**WORK TASK:**
Search each line of the data for the word "learning"; copy every line where it is found.

**PROVIDED INFORMATION:**
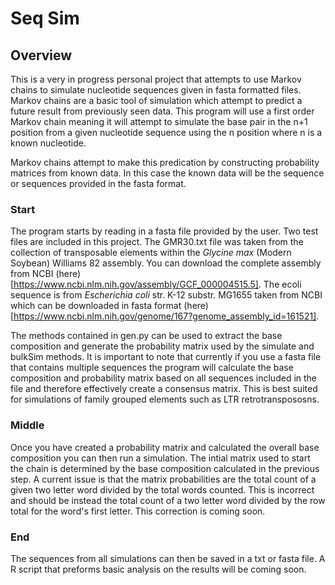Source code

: # Seq Sim


## Overview 
This is a very in progress personal project that attempts to use Markov chains to simulate nucleotide sequences given in fasta formatted files. 
Markov chains are a basic tool of simulation which attempt to predict a future result from previously seen data. This program will use a first order Markov chain meaning it will attempt to simulate the base pair in the n+1 position from a given nucleotide sequence using the n position where n is a known nucleotide. 

Markov chains attempt to make this predication by constructing probability matrices from known data. In this case the known data will be the sequence or sequences provided in the fasta format.


### Start 
The program starts by reading in a fasta file provided by the user. Two test files are included in this project. The GMR30.txt file was taken from the collection of transposable elements within the *Glycine max* (Modern Soybean) Williams 82 assembly. You can download the complete assembly from NCBI (here)[https://www.ncbi.nlm.nih.gov/assembly/GCF_000004515.5].
The ecoli sequence is from *Escherichia coli* str. K-12 substr. MG1655 taken from NCBI which can be downloaded in fasta format (here)[https://www.ncbi.nlm.nih.gov/genome/167?genome_assembly_id=161521].


The methods contained in gen.py can be used to extract the base composition and generate the probability matrix used by the simulate and bulkSim methods. It is important to note that currently if you use a fasta file that contains multiple sequences the program will calculate the base composition and probability matrix based on all sequences included in the file and therefore effectively create a consensus matrix. This is best suited for simulations of family grouped elements such as LTR retrotranspososns. 

### Middle

Once you have created a probability matrix and calculated the overall base composition you can then run a simulation. The intial matrix used to start the chain is determined by the base composition calculated in the previous step. A current issue is that the matrix probabilities are the total count of a given two letter word divided by the total words counted. This is incorrect and should be instead the total count of a two letter word divided by the row total for the word's first letter. This correction is coming soon. 

### End
The sequences from all simulations can then be saved in a txt or fasta file. A R script that preforms basic analysis on the results will be coming soon.
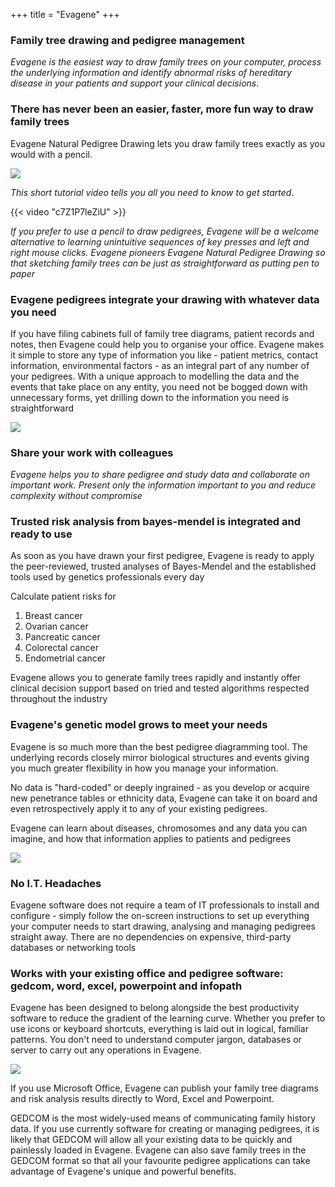 +++
title = "Evagene"
+++



### Family tree drawing and pedigree management

_Evagene is the easiest way to draw family trees on your computer, process the underlying information and identify abnormal risks of hereditary disease in your patients and support your clinical decisions_.

### There has never been an easier, faster, more fun way to draw family trees

Evagene Natural Pedigree Drawing lets you draw family trees exactly as you would with a pencil.

![](/images/image-home-1.png)

_This short tutorial video tells you all you need to know to get started_.

{{< video "c7Z1P7leZiU" >}}

_If you prefer to use a pencil to draw pedigrees, Evagene will be a welcome alternative to learning unintuitive sequences of key presses and left and right mouse clicks. Evagene pioneers Evagene Natural Pedigree Drawing so that sketching family trees can be just as straightforward as putting pen to paper_

### Evagene pedigrees integrate your drawing with whatever data you need

If you have filing cabinets full of family tree diagrams, patient records and notes, then Evagene could help you to organise your office. Evagene makes it simple to store any type of information you like - patient metrics, contact information, environmental factors - as an integral part of any number of your pedigrees. With a unique approach to modelling the data and the events that take place on any entity, you need not be bogged down with unnecessary forms, yet drilling down to the information you need is straightforward

![](/images/image-home-2.png)

### Share your work with colleagues

_Evagene helps you to share pedigree and study data and collaborate on important work. Present only the information important to you and reduce complexity without compromise_

### Trusted risk analysis from bayes-mendel is integrated and ready to use
    
As soon as you have drawn your first pedigree, Evagene is ready to apply the peer-reviewed, trusted analyses of Bayes-Mendel and the established tools used by genetics professionals every day

Calculate patient risks for

1. Breast cancer
2. Ovarian cancer
3. Pancreatic cancer
4. Colorectal cancer
5. Endometrial cancer

Evagene allows you to generate family trees rapidly and instantly offer clinical decision support based on tried and tested algorithms respected throughout the industry

### Evagene's genetic model grows to meet your needs

Evagene is so much more than the best pedigree diagramming tool. The underlying records closely mirror biological structures and events giving you much greater flexibility in how you manage your information.

No data is "hard-coded" or deeply ingrained - as you develop or acquire new penetrance tables or ethnicity data, Evagene can take it on board and even retrospectively apply it to any of your existing pedigrees.

Evagene can learn about diseases, chromosomes and any data you can imagine, and how that information applies to patients and pedigrees

![](/images/image-home-3.png)

### No I.T. Headaches

Evagene software does not require a team of IT professionals to install and configure - simply follow the on-screen instructions to set up everything your computer needs to start drawing, analysing and managing pedigrees straight away. There are no dependencies on expensive, third-party databases or networking tools

### Works with your existing office and pedigree software: gedcom, word, excel, powerpoint and infopath

Evagene has been designed to belong alongside the best productivity software to reduce the gradient of the learning curve. Whether you prefer to use icons or keyboard shortcuts, everything is laid out in logical, familiar patterns. You don't need to understand computer jargon, databases or server to carry out any operations in Evagene.

![](/images/image-home-4.png)

If you use Microsoft Office, Evagene can publish your family tree diagrams and risk analysis results directly to Word, Excel and Powerpoint.

GEDCOM is the most widely-used means of communicating family history data. If you use currently software for creating or managing pedigrees, it is likely that GEDCOM will allow all your existing data to be quickly and painlessly loaded in Evagene. Evagene can also save family trees in the GEDCOM format so that all your favourite pedigree applications can take advantage of Evagene's unique and powerful benefits.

**SOLUTION TO THE PROBLEM:**
_If you prefer to use a pencil to draw pedigrees, Evagene will be a welcome alternative to learning unintuitive sequences of key presses and left and right mouse clicks. Evagene pioneers Evagene Natural Pedigree Drawing so that sketching family trees can be just as straightforward as putting pen to paper_
Evagene has been designed to belong alongside the best productivity software to reduce the gradient of the learning curve. Whether you prefer to use icons or keyboard shortcuts, everything is laid out in logical, familiar patterns. You don't need to understand computer jargon, databases or server to carry out any operations in Evagene.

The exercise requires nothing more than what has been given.